The Problem with Wikipedia

Ed Felten gets to the heart of what is problematic about relying on Wikipedia as a reference. [Via Boing Boing]

Overall verdict: Wikipedia's advantage is in having more, longer, and more current entries ... Britannica's advantage is in having lower variance in the quality of its entries.
The key word here is variance: when Wikipedia articles are good, they can be very good indeed, a treasure trove of information that won't easily be found elsewhere, but when they're bad, they can be absolutely awful. If what one is looking for a reference of first resort, then Wikipedia will not fit the bill, as the key criterion in such a circumstance would be that the information one gets meets a certain minimum level of accuracy; the Encyclopedia Britannica is still the premier authority in this case. As an alternative take on a subject one for which one already knows at least the outlines, however, Wikipedia often can't be beaten.

As a practical illustration of what I'm talking about, let us look at the Niger-Congo languages, of which Yoruba, the language of my ancestors, is a member of the Benue-Congo branch. The Wikipedia entry for this extremely large family is disappointly light on content, as are the entries for Benue-Congo and Yoruba, and what little information there is in both of the latter entries is present largely because of my own efforts, though I am no professional linguist. The Britannica entry (pay only) for Niger-Congo, on the other hand, includes not just useful information on the common and distinguishing features of the various branches, but also helpful maps showing the distribution of the member languages. This discrepancy between the two sources is present throughout all subject areas dwelling on matters related to Africa.

When we turn our attention to mathematics, on the other hand, a very different picture emerges. Take the Wikipedia entry for algebraic geometry, for instance; not only is it accurate and concise, but it also provides references to all of the standard texts on the subject, and it links to entries for topics like Gröbner bases, sheaves, schemes and other related topics is such as would be unthinkable to find in a generalist work like the Britannica. As a mathematics reference, Wikipedia is very often better than even a carefully curated resource like Eric Weisstein's World of Mathematics. The Britannica too has an entry for algebraic geometry, but while it again shows that the curators have done their job of keeping errors to a minimum, it does not bear real comparison with the Wikipedia version, not least because one cannot learn very much more about the subject from the Britannica entry without going beyond the confines of said encyclopedia.

It is only natural to wonder what other interesting statistical properties the Wikipedia's entries may have.
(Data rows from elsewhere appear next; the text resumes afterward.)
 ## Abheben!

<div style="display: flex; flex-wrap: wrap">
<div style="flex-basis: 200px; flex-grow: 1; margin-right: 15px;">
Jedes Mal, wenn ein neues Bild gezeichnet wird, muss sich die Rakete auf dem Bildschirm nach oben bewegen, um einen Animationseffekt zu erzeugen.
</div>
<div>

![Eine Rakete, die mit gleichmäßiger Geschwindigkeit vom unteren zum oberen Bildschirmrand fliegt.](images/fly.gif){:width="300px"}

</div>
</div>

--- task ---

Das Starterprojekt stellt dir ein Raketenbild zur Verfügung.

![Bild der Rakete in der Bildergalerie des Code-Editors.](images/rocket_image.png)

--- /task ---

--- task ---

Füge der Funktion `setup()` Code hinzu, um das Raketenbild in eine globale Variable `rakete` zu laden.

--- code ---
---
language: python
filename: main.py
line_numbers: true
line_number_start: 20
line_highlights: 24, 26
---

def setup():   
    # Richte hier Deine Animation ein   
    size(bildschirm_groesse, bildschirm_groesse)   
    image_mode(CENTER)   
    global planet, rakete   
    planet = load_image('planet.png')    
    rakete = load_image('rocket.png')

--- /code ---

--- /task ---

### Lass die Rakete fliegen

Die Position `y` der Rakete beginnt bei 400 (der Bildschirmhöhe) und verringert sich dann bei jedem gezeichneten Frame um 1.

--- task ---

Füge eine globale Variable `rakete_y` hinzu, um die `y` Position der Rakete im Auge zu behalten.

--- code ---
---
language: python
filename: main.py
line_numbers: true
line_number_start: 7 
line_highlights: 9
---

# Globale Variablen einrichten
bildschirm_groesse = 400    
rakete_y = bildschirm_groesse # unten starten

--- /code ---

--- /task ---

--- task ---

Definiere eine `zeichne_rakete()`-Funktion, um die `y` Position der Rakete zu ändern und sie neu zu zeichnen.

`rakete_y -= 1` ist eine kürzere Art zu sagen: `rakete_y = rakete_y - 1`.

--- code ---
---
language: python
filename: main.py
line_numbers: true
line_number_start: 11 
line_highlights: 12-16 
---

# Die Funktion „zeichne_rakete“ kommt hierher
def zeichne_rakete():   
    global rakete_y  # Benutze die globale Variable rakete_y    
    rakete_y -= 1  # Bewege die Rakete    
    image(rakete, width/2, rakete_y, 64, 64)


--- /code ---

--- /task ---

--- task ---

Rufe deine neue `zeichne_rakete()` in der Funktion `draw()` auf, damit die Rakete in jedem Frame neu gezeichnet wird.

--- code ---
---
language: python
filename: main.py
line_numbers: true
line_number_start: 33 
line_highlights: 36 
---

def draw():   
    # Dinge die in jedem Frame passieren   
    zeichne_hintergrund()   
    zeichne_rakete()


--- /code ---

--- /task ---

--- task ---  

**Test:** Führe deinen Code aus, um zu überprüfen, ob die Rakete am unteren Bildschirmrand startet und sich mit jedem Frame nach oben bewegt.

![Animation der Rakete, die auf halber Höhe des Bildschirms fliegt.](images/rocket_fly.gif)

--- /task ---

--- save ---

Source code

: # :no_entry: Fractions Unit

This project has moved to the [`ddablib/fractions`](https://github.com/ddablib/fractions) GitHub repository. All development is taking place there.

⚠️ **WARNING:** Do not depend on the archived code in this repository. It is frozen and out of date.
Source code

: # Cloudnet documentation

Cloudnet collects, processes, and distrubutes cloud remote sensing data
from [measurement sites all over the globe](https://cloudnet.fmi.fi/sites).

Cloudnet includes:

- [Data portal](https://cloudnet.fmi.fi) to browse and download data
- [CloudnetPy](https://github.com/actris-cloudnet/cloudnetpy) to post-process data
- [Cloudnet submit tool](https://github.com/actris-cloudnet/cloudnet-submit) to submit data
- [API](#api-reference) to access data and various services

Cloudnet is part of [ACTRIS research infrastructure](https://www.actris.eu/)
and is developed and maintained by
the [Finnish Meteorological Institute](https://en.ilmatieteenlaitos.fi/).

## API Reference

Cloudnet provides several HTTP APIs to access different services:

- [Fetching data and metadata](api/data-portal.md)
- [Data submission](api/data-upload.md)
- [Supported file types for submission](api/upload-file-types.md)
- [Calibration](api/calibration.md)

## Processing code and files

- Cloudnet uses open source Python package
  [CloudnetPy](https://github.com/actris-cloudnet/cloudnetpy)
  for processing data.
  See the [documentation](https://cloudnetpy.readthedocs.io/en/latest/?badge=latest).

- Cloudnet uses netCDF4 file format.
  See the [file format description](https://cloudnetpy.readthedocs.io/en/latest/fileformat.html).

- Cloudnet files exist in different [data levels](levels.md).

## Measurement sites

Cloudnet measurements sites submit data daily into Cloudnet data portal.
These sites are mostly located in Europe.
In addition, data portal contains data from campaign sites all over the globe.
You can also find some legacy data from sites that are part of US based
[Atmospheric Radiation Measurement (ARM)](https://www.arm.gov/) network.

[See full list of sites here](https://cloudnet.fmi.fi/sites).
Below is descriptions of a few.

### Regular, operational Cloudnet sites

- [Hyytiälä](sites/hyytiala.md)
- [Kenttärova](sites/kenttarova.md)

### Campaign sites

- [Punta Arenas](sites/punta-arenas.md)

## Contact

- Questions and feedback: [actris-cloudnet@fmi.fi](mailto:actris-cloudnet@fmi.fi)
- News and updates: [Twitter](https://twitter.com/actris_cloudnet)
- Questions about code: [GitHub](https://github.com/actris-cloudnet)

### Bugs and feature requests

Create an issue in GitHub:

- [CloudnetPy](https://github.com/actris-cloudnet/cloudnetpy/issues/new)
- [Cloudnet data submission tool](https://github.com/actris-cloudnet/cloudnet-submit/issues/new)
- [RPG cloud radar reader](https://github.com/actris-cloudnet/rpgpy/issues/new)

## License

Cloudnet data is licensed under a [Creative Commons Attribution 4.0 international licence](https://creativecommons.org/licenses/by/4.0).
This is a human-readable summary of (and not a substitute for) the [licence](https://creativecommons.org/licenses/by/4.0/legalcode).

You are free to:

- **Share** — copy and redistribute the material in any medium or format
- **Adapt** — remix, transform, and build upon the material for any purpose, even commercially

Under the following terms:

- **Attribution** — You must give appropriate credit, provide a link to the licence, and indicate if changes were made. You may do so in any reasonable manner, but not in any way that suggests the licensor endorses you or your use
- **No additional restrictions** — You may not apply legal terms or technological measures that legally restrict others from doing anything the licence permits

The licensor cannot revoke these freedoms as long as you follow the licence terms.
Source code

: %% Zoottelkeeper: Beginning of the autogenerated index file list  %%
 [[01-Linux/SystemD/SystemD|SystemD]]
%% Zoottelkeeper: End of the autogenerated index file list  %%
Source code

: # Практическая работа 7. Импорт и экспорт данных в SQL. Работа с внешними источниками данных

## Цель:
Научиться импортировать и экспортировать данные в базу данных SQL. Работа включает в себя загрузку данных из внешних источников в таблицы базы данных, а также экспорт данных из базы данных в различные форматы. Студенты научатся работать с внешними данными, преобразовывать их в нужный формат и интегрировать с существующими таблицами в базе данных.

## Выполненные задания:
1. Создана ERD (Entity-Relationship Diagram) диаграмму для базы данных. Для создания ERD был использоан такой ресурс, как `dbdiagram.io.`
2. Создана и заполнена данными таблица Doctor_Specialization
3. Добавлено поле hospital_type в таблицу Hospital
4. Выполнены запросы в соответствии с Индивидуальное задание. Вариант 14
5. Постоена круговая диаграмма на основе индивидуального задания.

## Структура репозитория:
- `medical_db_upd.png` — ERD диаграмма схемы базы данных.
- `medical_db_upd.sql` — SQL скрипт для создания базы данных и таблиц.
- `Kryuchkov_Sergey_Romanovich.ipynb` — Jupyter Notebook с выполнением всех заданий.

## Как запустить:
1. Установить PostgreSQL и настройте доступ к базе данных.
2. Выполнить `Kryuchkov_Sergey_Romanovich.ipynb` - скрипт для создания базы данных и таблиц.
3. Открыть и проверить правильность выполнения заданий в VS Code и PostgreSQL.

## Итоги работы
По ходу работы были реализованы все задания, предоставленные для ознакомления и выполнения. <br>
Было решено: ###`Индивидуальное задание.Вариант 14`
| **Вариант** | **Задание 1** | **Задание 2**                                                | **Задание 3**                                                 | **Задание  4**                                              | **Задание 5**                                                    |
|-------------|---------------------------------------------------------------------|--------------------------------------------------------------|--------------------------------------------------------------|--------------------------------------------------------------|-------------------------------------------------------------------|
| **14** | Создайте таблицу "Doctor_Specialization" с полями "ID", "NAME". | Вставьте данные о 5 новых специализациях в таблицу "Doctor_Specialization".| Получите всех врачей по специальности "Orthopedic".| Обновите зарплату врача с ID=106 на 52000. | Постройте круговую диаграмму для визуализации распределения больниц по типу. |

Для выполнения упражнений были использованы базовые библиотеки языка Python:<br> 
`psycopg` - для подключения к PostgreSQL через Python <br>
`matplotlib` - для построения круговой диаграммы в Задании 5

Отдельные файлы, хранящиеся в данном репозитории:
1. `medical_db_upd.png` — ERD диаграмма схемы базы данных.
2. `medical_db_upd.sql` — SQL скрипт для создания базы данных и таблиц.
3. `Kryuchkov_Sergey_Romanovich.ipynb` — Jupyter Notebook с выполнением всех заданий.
In terms of quality, what does the distribution of the articles look like, beyond just having a broader range of variation than one would find in a traditional encyclopedia? Is it normal, bimodal, chi-squared or one of the beta family of distributions? Does it skew one way or another? What is its kurtosis, or in other words, how flat or peaky is it? Is it even possible to devise a scale which will be widely agreed upon on which articles can be more finely rated than "good" and "bad"? The Wikipedia Statistics page provides lots of info on raw data like article and word-count, number of daily edits and the like, but I don't see any evidence that the sorts of questions I'm raising here are being addressed.